Monitoring & Observability

Monitor ForgeX services with Google Cloud's integrated observability platform and custom dashboards.

Current Production Configuration

This section documents what's actually deployed in GCP today. The rest of this page is a how-to reference for adding more — but read this first to understand the baseline.

Deployed Alert Policies

Both policies live in Cloud Monitoring under project forge-475221. Each policy has an embedded runbook in its documentation.content field — open the policy in the Console to see investigation commands and likely-cause checklists.

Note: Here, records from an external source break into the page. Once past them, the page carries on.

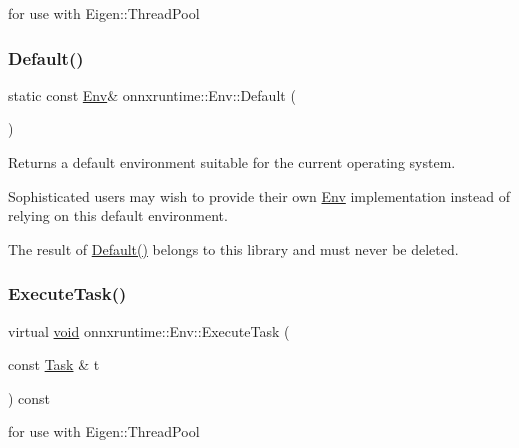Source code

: for use with Eigen\+::\+Thread\+Pool 

\mbox{\label{classonnxruntime_1_1Env_a06e769db78c33a9f62f2440de31d47f5}} 
\subsubsection{\texorpdfstring{Default()}{Default()}}
{\footnotesize\ttfamily static const \mbox{\hyperlink{classonnxruntime_1_1Env}{Env}}\& onnxruntime\+::\+Env\+::\+Default (\begin{DoxyParamCaption}{ }\end{DoxyParamCaption})\hspace{0.3cm}{\ttfamily [static]}}



Returns a default environment suitable for the current operating system. 

Sophisticated users may wish to provide their own \mbox{\hyperlink{classonnxruntime_1_1Env}{Env}} implementation instead of relying on this default environment.

The result of \mbox{\hyperlink{classonnxruntime_1_1Env_a06e769db78c33a9f62f2440de31d47f5}{Default()}} belongs to this library and must never be deleted. \mbox{\label{classonnxruntime_1_1Env_a1270e73cbc0c76b8fc17c71623c065ec}} 
\subsubsection{\texorpdfstring{Execute\+Task()}{ExecuteTask()}}
{\footnotesize\ttfamily virtual \mbox{\hyperlink{mlasi_8h_a88f941d423cb2a819b70a1358982b1a6}{void}} onnxruntime\+::\+Env\+::\+Execute\+Task (\begin{DoxyParamCaption}\item[{const \mbox{\hyperlink{structonnxruntime_1_1Env_1_1Task}{Task}} \&}]{t }\end{DoxyParamCaption}) const\hspace{0.3cm}{\ttfamily [pure virtual]}}



for use with Eigen\+::\+Thread\+Pool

Policy	Trigger	Backing Metric	Notifies
Cloud SQL — Real ERROR rate (forge-postgres-prod)	`> 3` filtered errors per 5min, auto-close 30min	`logging.googleapis.com/user/forge_cloudsql_real_errors`	Email + GCP mobile push
Cloud Run — Real ERROR rate (forge-bids-backend, forge-supertokens)	`> 5` filtered errors per 5min, auto-close 30min	`logging.googleapis.com/user/forge_cloudrun_real_errors`	Email + GCP mobile push

Log-Based Metrics (the "real errors" filters)

Both metrics deliberately exclude known-benign log entries so the alerts only fire on actual incidents:

Metric	Excludes (benign noise)
`forge_cloudsql_real_errors`	`tenants_pkey` duplicates, `could not serialize access` (both are SuperTokens bootstrap chatter that fires once per cold start of the SuperTokens core)
`forge_cloudrun_real_errors`	`cloudaudit.googleapis.com` metadata entries (admin activity, not application errors)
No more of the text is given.